What is a Home Warranty?

Home warranties are service agreement between providers (which are not insurance companies and not regulated in the same fashion) and customers which, in essence, cover the customers’ home systems and appliances against the wear and tear. Once one of the items covered under the policy breaks, the home warranty company is responsible to fix it, or, if it is not repairable, replace it.  This is great for senior citizens whose physical health might not be conducive to fix repairs on own, any longer.

While the concept may sound extremely attractive, there are several pitfalls associated with it. Before we delve into the nitty gritty, it’s important to state that there are several dozens of home warranties in operation today. That means that not each and every company shares all the pitfalls we will be listing on this article. With that being said, even the largest and oldest companies in this space are getting constant negative press coverage, and consumer rating sites have a lot more complaints than positive reviews, which definitely signifies there is an inherent problem with this type of coverage.

Things to Ask a Home Warranty Provider

With home warranties there are plenty of issues which are constantly problematic.

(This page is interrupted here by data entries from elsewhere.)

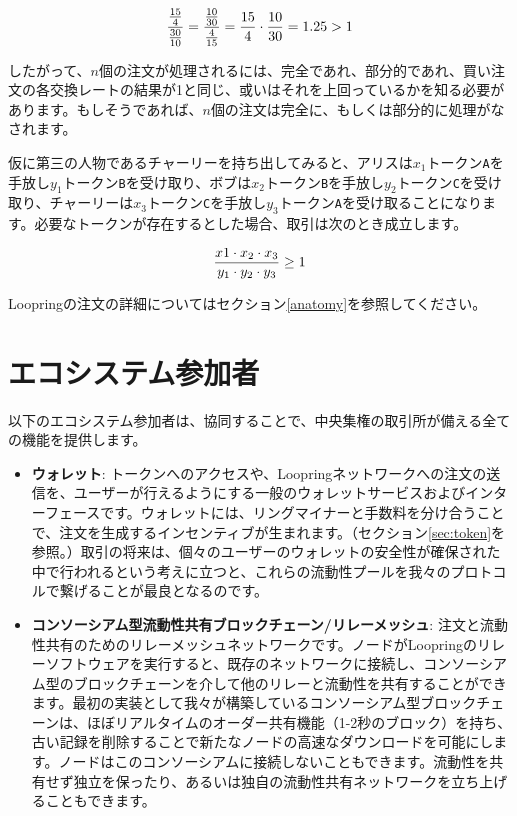 \documentclass{article}
\begin{document}
\begin{multicols}{2}
\begin{equation}
{{15\over 4} \over {30\over 10}} = {{10\over 30} \over {4\over 15}}={15 \over 4} \cdot {10 \over 30} = 1.25 > 1
\end{equation}

したがって、$n$個の注文が処理されるには、完全であれ、部分的であれ、買い注文の各交換レートの結果が1と同じ、或いはそれを上回っているかを知る必要があります。もしそうであれば、$n$個の注文は完全に、もしくは部分的に処理がなされます。\cite{supersymmetry}

仮に第三の人物であるチャーリーを持ち出してみると、アリスは$x_1$トークン\verb|A|を手放し$y_1$トークン\verb|B|を受け取り、ボブは$x_2$トークン\verb|B|を手放し$y_2$トークン\verb|C|を受け取り、チャーリーは$x_3$トークン\verb|C|を手放し$y_3$トークン\verb|A|を受け取ることになります。必要なトークンが存在するとした場合、取引は次のとき成立します。

\begin{equation}
{{x1 \cdot x_2 \cdot x_3 \over y_1 \cdot y_2 \cdot y_3} \geq 1}
\end{equation}


Loopringの注文の詳細についてはセクション\ref{anatomy}を参照してください。



\section{エコシステム参加者\label{sec:ecosystem}}
以下のエコシステム参加者は、協同することで、中央集権の取引所が備える全ての機能を提供します。

\begin{itemize}

\item \textbf{ウォレット}: トークンへのアクセスや、Loopringネットワークへの注文の送信を、ユーザーが行えるようにする一般のウォレットサービスおよびインターフェースです。ウォレットには、リングマイナーと手数料を分け合うことで、注文を生成するインセンティブが生まれます。（セクション\ref{sec:token}を参照。）取引の将来は、個々のユーザーのウォレットの安全性が確保された中で行われるという考えに立つと、これらの流動性プールを我々のプロトコルで繋げることが最良となるのです。

\item \textbf{コンソーシアム型流動性共有ブロックチェーン/リレーメッシュ}: 注文と流動性共有のためのリレーメッシュネットワークです。ノードがLoopringのリレーソフトウェアを実行すると、既存のネットワークに接続し、コンソーシアム型のブロックチェーンを介して他のリレーと流動性を共有することができます。最初の実装として我々が構築しているコンソーシアム型ブロックチェーンは、ほぼリアルタイムのオーダー共有機能（1-2秒のブロック）を持ち、古い記録を削除することで新たなノードの高速なダウンロードを可能にします。ノードはこのコンソーシアムに接続しないこともできます。流動性を共有せず独立を保ったり、あるいは独自の流動性共有ネットワークを立ち上げることもできます。


\end{itemize}
\end{multicols}
\end{document}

Below you can find the most common complaints as collected by Review Home Warranties:

  • An item breaks and it was not covered in the policy.
  • An item breaks, deemed as unrepairable, and the reimbursement by the home warranty company is insufficient to replace the item. 
  • An item malfunctions, and the home warranty issuer claims the cause is a preexisting condition, hence it doesn’t provide service.
  • Customer calls for a service call and is surprised to find a service call fee ranging from $50 to $75 per call.
  • The repair person sent by the company isn’t up to part in terms of professionalism or courtesy.
  • A client submits a claim and gets either no response back, or a delayed response.
  • An existing customer have his annual policy renewed automatically at the end of year.

Some of these issues could be avoided by looking carefully at the policy before joining any service. For example, a customer should be fully aware which plan he signed to, and what does it cover. An additional example could be service call fees which shouldn’t come as a surprise.

Some of these commonly reported issues are difficult to avoid though. If the repair person hired by the home warranty company is unprofessional in either capabilities or approach, for example, or in cases where home warranty companies ignore claims leaving clients uncovered.

Many of these issues simply occur because unfavorable policies. Similarly, renewable annual policies are generally a legal practice in the USA (to our best knowledge, not legal advice) but it’s simply a bad practice that does not help clients establish trust with their providers.

To summarize, a home warranty policy may have many issues. If are an elderly person and considering a home warranty, you should first be aware of them and carefully scrutinize the contract before you sign it.